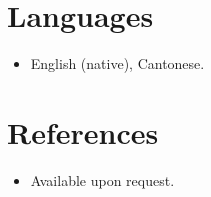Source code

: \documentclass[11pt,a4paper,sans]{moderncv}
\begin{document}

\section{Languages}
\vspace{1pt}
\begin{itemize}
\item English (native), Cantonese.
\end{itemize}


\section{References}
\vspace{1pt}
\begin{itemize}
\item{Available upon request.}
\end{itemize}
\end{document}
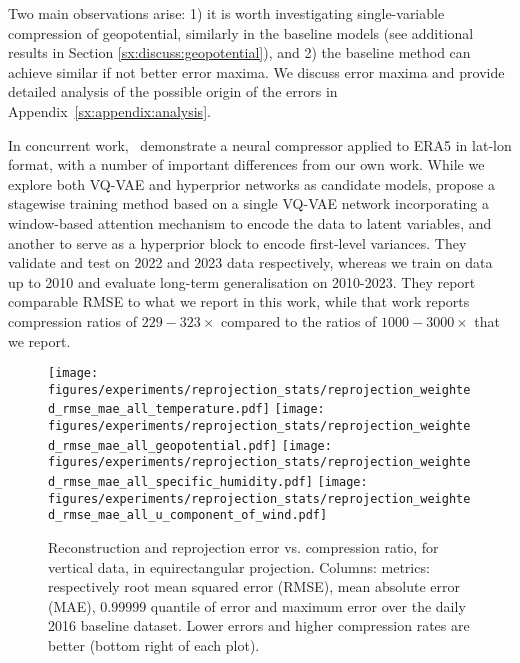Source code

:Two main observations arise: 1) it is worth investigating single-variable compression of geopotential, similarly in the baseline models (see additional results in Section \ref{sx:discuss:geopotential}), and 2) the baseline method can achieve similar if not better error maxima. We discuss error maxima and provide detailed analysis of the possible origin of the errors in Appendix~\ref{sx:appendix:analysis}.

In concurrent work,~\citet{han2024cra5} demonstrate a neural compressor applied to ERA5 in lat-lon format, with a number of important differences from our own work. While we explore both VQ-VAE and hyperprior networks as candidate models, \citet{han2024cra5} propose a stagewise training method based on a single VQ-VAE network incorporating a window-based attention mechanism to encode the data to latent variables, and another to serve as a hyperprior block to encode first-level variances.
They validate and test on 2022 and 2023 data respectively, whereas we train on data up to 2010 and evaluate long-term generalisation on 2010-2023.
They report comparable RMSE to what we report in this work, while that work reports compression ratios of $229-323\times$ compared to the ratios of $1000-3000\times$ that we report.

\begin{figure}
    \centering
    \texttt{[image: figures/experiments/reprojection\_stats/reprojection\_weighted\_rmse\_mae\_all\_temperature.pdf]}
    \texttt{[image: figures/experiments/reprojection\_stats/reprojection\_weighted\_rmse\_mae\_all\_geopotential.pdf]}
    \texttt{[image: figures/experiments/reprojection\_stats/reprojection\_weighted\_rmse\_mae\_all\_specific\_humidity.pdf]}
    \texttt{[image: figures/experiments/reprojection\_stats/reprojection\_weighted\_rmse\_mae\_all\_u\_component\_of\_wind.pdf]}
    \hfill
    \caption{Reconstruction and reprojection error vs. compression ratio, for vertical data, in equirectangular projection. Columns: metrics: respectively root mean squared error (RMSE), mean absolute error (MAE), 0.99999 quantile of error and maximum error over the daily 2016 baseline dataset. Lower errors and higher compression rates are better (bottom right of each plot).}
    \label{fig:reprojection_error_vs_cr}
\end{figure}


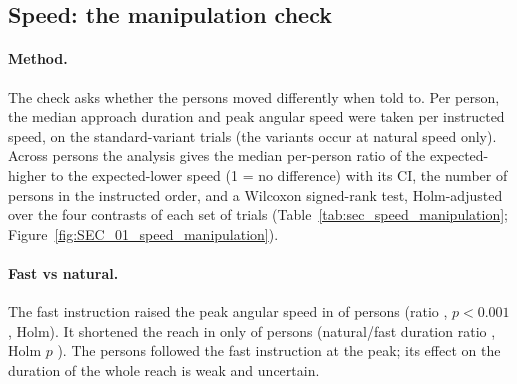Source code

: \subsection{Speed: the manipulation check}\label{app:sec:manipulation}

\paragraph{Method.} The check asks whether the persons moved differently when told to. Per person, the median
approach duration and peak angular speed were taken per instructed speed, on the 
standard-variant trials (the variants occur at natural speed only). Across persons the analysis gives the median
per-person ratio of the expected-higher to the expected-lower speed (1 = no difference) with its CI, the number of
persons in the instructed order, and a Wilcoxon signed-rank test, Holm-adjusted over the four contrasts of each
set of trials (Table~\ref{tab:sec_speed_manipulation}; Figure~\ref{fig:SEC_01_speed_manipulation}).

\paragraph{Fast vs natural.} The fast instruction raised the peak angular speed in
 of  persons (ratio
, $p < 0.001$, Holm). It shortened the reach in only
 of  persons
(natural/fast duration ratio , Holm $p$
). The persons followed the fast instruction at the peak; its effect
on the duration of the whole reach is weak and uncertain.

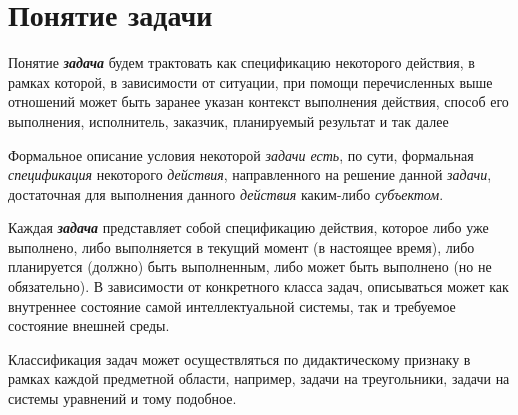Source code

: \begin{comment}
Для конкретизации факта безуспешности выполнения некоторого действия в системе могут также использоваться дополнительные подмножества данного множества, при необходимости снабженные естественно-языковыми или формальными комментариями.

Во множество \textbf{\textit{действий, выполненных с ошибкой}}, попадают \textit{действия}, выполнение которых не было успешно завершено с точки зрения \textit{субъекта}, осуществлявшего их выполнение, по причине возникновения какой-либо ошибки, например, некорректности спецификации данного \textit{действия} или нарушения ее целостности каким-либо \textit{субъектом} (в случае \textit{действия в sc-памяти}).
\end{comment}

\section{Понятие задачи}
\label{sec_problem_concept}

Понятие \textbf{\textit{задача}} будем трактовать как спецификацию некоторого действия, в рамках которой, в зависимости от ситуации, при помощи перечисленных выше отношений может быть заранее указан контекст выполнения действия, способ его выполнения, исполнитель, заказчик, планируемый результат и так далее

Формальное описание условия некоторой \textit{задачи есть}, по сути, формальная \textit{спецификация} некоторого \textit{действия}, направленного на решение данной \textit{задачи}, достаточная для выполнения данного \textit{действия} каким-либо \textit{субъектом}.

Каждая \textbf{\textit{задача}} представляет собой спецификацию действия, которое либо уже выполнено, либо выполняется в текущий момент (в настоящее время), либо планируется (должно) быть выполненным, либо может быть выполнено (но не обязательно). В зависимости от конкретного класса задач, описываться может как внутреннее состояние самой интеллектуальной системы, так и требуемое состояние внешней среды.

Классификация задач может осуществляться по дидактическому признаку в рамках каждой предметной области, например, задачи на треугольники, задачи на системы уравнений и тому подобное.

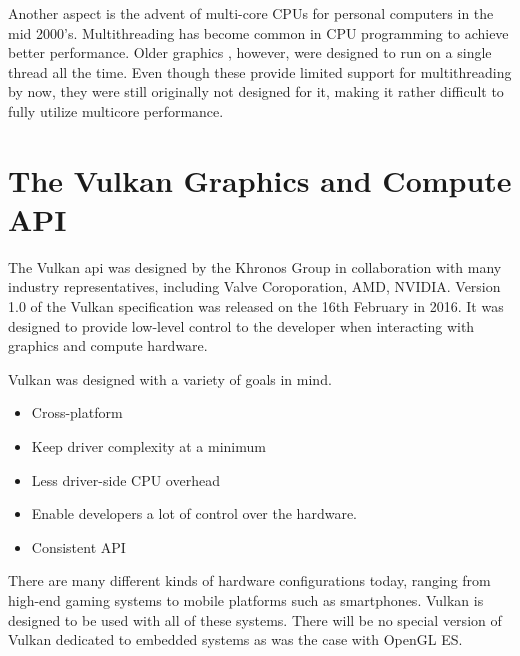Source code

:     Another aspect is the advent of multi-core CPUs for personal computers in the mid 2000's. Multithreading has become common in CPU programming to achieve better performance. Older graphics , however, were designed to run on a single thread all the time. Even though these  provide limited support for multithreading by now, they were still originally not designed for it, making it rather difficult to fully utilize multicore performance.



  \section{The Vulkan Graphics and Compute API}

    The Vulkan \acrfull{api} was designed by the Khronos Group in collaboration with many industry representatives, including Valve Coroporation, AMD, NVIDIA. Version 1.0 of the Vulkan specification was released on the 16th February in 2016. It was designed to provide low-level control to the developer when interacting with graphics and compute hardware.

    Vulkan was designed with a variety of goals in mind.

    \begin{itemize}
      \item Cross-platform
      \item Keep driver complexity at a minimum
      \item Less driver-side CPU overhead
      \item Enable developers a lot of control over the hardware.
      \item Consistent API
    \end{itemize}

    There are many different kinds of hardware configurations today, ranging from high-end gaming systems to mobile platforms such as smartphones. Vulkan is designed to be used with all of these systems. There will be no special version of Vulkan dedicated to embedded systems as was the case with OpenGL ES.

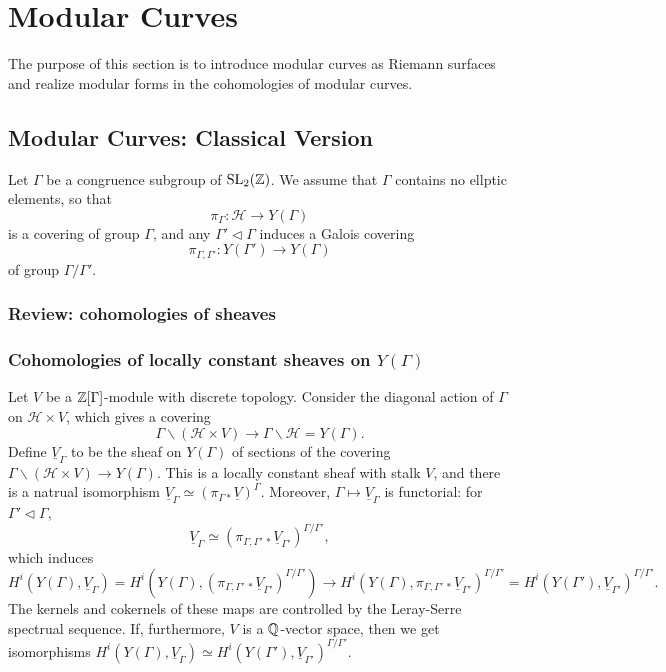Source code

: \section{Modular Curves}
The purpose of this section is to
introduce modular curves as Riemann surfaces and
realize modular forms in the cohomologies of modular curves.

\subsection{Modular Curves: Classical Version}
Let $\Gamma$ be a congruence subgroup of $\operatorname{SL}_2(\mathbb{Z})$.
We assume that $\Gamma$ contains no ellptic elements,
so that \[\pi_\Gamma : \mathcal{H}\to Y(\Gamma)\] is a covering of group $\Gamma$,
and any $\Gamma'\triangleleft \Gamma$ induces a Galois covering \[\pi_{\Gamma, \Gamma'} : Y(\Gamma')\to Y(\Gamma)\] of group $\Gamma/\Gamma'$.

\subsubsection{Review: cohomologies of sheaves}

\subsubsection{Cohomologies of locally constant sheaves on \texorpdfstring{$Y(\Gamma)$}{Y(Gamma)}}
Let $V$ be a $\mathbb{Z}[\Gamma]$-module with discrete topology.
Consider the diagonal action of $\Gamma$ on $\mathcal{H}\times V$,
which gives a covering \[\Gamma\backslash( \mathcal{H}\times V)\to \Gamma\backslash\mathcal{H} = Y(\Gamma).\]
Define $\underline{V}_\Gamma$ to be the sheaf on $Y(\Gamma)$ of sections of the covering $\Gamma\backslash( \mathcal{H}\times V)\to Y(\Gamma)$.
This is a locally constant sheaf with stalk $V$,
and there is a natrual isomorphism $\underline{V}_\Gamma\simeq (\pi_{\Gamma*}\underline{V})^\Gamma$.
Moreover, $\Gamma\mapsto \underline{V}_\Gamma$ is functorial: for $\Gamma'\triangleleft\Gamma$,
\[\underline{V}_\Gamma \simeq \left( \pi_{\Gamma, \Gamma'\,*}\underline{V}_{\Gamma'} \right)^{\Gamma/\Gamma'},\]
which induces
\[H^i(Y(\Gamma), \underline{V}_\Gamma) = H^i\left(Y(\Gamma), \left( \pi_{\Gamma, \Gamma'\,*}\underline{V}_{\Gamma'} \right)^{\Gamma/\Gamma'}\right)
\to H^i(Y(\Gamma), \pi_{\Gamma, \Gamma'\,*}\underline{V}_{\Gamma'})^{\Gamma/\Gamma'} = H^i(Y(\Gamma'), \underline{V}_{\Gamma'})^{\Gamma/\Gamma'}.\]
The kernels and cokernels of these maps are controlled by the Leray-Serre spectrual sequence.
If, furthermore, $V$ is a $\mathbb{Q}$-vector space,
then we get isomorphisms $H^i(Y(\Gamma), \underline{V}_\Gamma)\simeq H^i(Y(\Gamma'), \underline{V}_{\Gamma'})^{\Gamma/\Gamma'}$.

### Work request:
Retype exactly the span of lines from the one with "person, the median" through the one with "per-person ratio of"; include both ends and omit the rest of the material.

### Your response:
\paragraph{Method.} The check asks whether the persons moved differently when told to. Per person, the median
approach duration and peak angular speed were taken per instructed speed, on the 
standard-variant trials (the variants occur at natural speed only). Across persons the analysis gives the median
per-person ratio of the expected-higher to the expected-lower speed (1 = no difference) with its CI, the number of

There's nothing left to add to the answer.